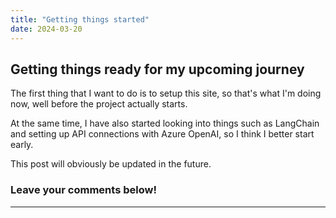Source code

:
 ```yaml
---
title: "Getting things started"
date: 2024-03-20
---
```


## Getting things ready for my upcoming journey

The first thing that I want to do is to setup this site, so that's what I'm doing now, well before the project actually  starts.

At the same time, I have also started looking into things such as LangChain and setting up API connections with Azure OpenAI, so I think I better start early.

This post will obviously be updated in the future.


### Leave your comments below! 

---

<script src="https://utteranc.es/client.js"
        repo="Zhongzhou/the-learning-plumber"
        issue-term="pathname"
        theme="boxy-light"
        crossorigin="anonymous"
        async>
</script>

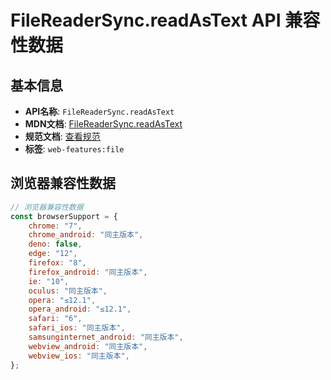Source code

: # FileReaderSync.readAsText API 兼容性数据

## 基本信息

- **API名称**: `FileReaderSync.readAsText`
- **MDN文档**: [FileReaderSync.readAsText](https://developer.mozilla.org/docs/Web/API/FileReaderSync/readAsText)
- **规范文档**: [查看规范](https://w3c.github.io/FileAPI/#readAsTextSync)
- **标签**: `web-features:file`

## 浏览器兼容性数据

```javascript
// 浏览器兼容性数据
const browserSupport = {
    chrome: "7",
    chrome_android: "同主版本",
    deno: false,
    edge: "12",
    firefox: "8",
    firefox_android: "同主版本",
    ie: "10",
    oculus: "同主版本",
    opera: "≤12.1",
    opera_android: "≤12.1",
    safari: "6",
    safari_ios: "同主版本",
    samsunginternet_android: "同主版本",
    webview_android: "同主版本",
    webview_ios: "同主版本",
};

```

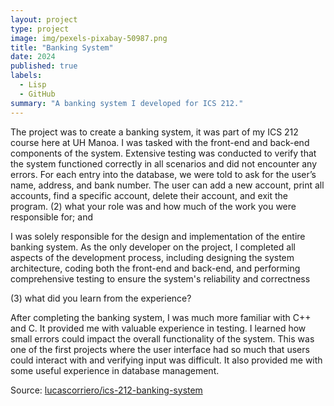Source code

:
 ```yaml
---
layout: project
type: project
image: img/pexels-pixabay-50987.png
title: "Banking System"
date: 2024
published: true
labels:
  - Lisp
  - GitHub
summary: "A banking system I developed for ICS 212."
---
```


The project was to create a banking system, it was part of my ICS 212 course here at UH Manoa. I was tasked with the front-end and back-end components of the system. Extensive testing was conducted to verify that the system functioned correctly in all scenarios and did not encounter any errors. For each entry into the database, we were told to ask for the user’s name, address, and bank number. The user can add a new account, print all accounts, find a specific account, delete their account, and exit the program.
(2) what your role was and how much of the work you were responsible for; and

I was solely responsible for the design and implementation of the entire banking system. As the only developer on the project, I completed all aspects of the development process, including designing the system architecture, coding both the front-end and back-end, and performing comprehensive testing to ensure the system's reliability and correctness

 (3) what did you learn from the experience?

After completing the banking system, I was much more familiar with C++ and C. It provided me with valuable experience in testing. I learned how small errors could impact the overall functionality of the system. This was one of the first projects where the user interface had so much that users could interact with and verifying input was difficult. It also provided me with some useful experience in database management.


Source: <a href="https://github.com/lucascorriero/Banking-System"><i class="large github icon "></i>lucascorriero/ics-212-banking-system</a>
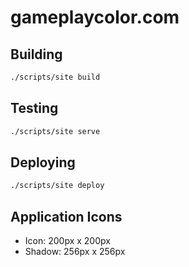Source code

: gameplaycolor.com
=================

Building
--------

```bash
./scripts/site build
```

Testing
-------

```bash
./scripts/site serve
```

Deploying
---------

```bash
./scripts/site deploy
```

Application Icons
-----------------

- Icon: 200px x 200px
- Shadow: 256px x 256px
::::::::
INSTRUCTIONS FOR THE TASK: From the records, copy every line that has the string "database" in it.

TASK RESPONSE:
The project was to create a banking system, it was part of my ICS 212 course here at UH Manoa. I was tasked with the front-end and back-end components of the system. Extensive testing was conducted to verify that the system functioned correctly in all scenarios and did not encounter any errors. For each entry into the database, we were told to ask for the user’s name, address, and bank number. The user can add a new account, print all accounts, find a specific account, delete their account, and exit the program.
After completing the banking system, I was much more familiar with C++ and C. It provided me with valuable experience in testing. I learned how small errors could impact the overall functionality of the system. This was one of the first projects where the user interface had so much that users could interact with and verifying input was difficult. It also provided me with some useful experience in database management.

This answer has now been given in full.